*** Begin section ***

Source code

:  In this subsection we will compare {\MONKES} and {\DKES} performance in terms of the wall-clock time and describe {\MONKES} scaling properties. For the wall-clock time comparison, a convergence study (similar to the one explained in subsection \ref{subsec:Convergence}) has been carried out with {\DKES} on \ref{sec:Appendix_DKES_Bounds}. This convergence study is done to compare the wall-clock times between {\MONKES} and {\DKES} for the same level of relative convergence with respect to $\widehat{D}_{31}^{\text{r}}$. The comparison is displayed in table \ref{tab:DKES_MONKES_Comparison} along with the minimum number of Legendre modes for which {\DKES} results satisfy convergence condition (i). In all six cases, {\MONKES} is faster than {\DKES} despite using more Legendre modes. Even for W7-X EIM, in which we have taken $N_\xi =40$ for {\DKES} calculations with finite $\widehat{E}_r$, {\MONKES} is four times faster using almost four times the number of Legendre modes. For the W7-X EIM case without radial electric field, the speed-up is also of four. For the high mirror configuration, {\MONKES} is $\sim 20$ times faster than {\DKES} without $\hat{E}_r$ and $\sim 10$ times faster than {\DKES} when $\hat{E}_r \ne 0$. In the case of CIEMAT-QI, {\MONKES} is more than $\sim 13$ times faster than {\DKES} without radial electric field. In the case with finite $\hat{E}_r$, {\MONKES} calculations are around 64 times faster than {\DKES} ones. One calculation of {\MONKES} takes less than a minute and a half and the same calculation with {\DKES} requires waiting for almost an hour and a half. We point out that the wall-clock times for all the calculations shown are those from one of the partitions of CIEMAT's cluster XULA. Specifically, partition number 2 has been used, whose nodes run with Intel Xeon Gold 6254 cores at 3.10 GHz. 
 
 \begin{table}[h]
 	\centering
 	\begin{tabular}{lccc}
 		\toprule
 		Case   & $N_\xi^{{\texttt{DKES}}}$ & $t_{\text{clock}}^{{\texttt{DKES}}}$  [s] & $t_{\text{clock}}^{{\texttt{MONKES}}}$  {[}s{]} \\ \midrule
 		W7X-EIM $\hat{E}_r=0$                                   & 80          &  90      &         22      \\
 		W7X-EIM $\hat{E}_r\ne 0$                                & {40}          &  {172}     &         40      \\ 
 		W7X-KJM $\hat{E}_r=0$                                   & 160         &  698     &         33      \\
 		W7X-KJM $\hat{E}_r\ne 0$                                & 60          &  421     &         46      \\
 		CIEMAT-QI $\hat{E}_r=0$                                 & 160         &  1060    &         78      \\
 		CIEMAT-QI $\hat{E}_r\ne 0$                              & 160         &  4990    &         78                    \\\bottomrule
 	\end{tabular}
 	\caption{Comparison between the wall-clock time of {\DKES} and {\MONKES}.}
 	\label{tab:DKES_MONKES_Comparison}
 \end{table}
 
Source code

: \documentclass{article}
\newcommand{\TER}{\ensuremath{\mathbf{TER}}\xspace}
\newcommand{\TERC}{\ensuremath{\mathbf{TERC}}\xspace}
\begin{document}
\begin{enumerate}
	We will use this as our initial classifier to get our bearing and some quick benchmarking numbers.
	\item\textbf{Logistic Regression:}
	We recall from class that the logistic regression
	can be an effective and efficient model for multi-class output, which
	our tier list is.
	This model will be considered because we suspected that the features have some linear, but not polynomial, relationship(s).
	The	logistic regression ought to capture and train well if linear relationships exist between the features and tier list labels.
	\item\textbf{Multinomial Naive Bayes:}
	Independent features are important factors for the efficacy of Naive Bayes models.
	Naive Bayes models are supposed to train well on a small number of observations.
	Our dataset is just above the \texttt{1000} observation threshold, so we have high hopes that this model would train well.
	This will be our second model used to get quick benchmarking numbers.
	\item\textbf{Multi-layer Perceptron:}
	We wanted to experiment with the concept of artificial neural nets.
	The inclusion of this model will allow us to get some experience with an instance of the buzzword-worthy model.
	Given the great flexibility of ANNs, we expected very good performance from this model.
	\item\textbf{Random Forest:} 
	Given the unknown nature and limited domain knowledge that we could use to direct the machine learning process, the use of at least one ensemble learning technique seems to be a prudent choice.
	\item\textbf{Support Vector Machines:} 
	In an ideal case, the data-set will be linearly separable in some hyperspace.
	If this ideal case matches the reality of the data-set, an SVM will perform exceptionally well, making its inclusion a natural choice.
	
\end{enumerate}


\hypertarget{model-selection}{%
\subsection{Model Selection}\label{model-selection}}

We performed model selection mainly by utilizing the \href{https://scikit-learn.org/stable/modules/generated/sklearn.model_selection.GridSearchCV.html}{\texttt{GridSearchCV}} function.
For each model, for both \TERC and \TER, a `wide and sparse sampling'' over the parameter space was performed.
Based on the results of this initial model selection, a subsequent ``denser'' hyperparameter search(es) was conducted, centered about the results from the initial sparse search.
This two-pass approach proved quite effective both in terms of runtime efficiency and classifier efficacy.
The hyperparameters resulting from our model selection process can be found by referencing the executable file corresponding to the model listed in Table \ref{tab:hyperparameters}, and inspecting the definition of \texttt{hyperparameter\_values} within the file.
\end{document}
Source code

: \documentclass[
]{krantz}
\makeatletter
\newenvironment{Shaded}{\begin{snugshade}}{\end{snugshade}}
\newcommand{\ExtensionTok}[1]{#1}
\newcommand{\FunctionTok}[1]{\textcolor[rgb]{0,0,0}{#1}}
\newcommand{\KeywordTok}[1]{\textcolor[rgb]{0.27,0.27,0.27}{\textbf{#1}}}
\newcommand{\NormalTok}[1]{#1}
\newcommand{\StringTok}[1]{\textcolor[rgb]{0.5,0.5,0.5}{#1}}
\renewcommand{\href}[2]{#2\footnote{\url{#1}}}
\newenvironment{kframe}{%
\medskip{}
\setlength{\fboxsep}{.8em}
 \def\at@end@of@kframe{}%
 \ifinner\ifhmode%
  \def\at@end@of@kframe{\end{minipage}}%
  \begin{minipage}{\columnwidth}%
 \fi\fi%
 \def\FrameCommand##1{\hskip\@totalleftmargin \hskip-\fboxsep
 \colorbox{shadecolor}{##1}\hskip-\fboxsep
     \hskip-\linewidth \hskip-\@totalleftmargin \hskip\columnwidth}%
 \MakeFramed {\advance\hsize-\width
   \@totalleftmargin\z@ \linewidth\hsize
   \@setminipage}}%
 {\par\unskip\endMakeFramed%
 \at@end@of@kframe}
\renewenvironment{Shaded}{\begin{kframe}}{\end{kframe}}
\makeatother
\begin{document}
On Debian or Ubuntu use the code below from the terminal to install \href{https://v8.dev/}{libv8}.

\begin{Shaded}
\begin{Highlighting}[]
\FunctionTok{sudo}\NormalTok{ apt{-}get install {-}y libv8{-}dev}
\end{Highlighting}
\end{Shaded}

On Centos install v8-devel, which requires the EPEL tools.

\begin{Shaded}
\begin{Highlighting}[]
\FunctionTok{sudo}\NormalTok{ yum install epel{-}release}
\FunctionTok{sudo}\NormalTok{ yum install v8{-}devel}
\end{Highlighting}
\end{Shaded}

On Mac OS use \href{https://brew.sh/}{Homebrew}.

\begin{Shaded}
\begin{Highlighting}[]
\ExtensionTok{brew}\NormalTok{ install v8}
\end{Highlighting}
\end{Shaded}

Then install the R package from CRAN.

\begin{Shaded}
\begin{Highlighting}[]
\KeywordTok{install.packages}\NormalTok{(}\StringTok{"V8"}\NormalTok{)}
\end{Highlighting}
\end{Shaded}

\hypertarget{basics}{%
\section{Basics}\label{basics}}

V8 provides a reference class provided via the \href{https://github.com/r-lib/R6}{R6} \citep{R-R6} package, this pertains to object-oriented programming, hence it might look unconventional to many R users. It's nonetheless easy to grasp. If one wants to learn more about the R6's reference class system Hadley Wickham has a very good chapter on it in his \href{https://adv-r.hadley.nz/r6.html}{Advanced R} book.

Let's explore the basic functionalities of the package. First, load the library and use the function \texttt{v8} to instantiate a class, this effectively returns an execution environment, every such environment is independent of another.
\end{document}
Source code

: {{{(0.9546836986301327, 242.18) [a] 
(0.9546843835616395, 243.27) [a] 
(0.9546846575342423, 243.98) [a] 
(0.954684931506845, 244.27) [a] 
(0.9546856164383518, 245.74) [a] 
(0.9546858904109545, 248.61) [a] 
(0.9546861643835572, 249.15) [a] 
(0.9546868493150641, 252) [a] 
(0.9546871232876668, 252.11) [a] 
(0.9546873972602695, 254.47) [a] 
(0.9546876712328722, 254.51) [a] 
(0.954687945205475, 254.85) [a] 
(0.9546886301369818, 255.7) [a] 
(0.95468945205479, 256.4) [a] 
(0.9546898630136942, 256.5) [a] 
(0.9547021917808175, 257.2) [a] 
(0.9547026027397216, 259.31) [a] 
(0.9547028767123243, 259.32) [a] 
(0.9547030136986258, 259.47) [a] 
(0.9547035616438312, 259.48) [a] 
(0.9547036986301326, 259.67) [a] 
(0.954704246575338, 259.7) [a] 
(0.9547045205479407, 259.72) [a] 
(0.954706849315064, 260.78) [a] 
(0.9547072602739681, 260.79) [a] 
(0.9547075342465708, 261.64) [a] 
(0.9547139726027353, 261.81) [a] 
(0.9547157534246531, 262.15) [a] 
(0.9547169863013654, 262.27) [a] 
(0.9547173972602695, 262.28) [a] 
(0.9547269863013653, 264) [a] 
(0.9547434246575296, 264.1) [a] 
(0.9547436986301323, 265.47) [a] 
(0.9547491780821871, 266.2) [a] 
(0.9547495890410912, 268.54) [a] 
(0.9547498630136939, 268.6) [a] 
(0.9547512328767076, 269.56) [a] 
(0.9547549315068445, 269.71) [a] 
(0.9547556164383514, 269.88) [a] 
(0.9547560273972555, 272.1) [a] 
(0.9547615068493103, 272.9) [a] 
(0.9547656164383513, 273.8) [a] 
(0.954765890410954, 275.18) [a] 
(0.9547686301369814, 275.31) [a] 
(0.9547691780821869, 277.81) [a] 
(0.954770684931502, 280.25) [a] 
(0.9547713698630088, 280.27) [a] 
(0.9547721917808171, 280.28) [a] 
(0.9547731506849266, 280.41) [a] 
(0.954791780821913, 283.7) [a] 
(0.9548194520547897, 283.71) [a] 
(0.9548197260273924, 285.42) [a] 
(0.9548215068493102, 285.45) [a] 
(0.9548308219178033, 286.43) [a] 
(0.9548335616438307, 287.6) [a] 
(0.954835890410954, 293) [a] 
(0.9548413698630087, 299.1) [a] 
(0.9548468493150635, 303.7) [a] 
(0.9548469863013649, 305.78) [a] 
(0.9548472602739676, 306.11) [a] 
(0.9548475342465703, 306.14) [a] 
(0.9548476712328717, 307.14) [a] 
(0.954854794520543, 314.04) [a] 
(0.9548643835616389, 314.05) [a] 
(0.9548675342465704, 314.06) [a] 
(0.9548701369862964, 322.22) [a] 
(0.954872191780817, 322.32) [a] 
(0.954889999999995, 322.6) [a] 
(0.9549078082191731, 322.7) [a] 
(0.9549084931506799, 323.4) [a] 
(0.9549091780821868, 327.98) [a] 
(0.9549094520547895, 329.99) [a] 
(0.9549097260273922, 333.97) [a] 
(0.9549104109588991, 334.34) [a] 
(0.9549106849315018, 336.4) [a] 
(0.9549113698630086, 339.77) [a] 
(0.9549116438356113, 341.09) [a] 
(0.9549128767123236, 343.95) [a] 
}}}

*** End section ***

## What the task asks
Your answer must consist only of the lines from the one with "(0.9548475342465703, 306.14) [a]" through the final line of the entries, each retyped exactly.

## Answer to this exercise
(0.9548475342465703, 306.14) [a] 
(0.9548476712328717, 307.14) [a] 
(0.954854794520543, 314.04) [a] 
(0.9548643835616389, 314.05) [a] 
(0.9548675342465704, 314.06) [a] 
(0.9548701369862964, 322.22) [a] 
(0.954872191780817, 322.32) [a] 
(0.954889999999995, 322.6) [a] 
(0.9549078082191731, 322.7) [a] 
(0.9549084931506799, 323.4) [a] 
(0.9549091780821868, 327.98) [a] 
(0.9549094520547895, 329.99) [a] 
(0.9549097260273922, 333.97) [a] 
(0.9549104109588991, 334.34) [a] 
(0.9549106849315018, 336.4) [a] 
(0.9549113698630086, 339.77) [a] 
(0.9549116438356113, 341.09) [a] 
(0.9549128767123236, 343.95) [a] 
}}}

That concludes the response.